-- RECORDS TO PROCESS follows --

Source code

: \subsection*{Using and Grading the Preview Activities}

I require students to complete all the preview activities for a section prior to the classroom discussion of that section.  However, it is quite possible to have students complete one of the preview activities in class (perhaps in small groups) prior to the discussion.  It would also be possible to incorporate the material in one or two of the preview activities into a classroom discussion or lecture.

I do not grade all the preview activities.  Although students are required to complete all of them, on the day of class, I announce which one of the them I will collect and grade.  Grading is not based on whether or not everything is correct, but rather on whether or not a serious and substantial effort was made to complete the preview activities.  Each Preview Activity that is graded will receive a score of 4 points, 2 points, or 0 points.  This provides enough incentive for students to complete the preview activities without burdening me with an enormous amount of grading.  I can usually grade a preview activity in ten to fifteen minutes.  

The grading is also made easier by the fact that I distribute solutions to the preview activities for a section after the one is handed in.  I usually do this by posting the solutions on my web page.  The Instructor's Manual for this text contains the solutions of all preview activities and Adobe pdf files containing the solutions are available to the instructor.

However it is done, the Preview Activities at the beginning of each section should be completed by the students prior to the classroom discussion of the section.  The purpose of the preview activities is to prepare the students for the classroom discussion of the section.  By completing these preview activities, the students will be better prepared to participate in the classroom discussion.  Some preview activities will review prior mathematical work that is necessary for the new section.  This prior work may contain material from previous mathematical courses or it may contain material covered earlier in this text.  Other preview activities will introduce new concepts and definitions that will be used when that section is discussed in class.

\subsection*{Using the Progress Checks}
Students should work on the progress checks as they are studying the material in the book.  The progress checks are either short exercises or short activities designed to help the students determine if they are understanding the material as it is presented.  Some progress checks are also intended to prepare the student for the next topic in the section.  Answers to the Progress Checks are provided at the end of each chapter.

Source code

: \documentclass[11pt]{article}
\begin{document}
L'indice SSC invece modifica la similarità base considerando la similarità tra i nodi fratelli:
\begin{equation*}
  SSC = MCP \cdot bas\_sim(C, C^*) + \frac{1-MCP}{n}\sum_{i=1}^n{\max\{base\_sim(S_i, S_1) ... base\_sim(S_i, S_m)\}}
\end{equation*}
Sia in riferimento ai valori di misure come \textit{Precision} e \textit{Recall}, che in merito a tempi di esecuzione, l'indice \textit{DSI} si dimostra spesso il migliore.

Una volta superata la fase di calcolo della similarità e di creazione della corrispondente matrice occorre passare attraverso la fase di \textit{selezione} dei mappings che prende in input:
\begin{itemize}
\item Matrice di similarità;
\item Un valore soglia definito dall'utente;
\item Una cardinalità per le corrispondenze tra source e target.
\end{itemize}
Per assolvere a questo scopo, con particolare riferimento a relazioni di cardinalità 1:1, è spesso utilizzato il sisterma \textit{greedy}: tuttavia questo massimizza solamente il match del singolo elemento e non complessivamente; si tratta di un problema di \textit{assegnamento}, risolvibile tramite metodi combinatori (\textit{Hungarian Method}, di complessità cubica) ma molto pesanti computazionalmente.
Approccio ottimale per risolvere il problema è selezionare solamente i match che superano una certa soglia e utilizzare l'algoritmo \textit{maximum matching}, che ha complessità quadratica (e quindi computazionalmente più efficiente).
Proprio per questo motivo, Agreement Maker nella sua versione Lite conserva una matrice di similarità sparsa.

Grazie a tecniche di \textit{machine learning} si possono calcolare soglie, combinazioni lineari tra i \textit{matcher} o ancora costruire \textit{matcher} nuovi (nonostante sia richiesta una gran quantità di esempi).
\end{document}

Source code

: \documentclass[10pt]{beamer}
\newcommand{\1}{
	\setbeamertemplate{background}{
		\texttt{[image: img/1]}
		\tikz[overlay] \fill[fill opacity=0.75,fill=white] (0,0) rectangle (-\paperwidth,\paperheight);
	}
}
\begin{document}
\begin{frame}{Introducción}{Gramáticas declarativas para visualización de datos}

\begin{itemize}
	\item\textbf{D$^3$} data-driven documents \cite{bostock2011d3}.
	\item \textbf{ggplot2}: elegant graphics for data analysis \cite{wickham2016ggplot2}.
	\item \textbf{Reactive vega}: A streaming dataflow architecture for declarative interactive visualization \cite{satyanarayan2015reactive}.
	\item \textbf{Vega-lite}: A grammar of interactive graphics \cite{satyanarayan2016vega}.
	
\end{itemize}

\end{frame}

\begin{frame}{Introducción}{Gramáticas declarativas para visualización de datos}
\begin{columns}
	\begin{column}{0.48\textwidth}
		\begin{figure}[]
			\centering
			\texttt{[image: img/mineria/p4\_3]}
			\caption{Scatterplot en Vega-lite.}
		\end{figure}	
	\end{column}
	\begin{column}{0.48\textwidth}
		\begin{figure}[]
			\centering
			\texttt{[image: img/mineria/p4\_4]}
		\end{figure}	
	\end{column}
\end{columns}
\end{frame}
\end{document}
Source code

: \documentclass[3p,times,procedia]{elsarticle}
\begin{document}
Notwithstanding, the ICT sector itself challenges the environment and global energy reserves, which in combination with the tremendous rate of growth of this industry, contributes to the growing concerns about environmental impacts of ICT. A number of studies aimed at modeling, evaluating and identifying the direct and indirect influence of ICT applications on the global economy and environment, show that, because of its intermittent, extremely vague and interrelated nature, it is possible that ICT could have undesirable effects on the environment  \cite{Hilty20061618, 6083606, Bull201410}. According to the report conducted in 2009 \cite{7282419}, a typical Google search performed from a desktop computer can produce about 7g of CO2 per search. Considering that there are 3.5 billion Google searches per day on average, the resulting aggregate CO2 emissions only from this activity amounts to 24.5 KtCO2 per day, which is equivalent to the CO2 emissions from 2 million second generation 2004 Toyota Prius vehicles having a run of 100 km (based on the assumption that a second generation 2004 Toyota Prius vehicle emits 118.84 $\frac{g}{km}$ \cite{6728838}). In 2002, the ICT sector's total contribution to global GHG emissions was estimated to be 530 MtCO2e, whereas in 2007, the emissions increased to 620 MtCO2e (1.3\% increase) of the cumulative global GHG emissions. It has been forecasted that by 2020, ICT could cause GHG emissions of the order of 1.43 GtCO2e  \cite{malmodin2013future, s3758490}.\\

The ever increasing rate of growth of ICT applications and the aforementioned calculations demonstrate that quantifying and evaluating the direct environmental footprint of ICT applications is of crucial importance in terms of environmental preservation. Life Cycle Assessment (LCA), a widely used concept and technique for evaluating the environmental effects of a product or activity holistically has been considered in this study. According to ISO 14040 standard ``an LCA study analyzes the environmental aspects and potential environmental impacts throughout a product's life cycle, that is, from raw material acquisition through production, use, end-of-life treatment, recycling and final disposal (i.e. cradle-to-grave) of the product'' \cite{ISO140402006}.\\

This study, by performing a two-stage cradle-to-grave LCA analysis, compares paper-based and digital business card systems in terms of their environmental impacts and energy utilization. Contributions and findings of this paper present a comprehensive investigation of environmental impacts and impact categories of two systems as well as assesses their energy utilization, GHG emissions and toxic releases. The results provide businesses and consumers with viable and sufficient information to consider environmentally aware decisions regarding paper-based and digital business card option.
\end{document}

-- RECORDS TO PROCESS concluded --

**EXERCISE BRIEF**: Retype only this range exactly: the first line of the data through the line where "and Grading the" appears.

**TASK RESPONSE**:
Source code

: \subsection*{Using and Grading the Preview Activities}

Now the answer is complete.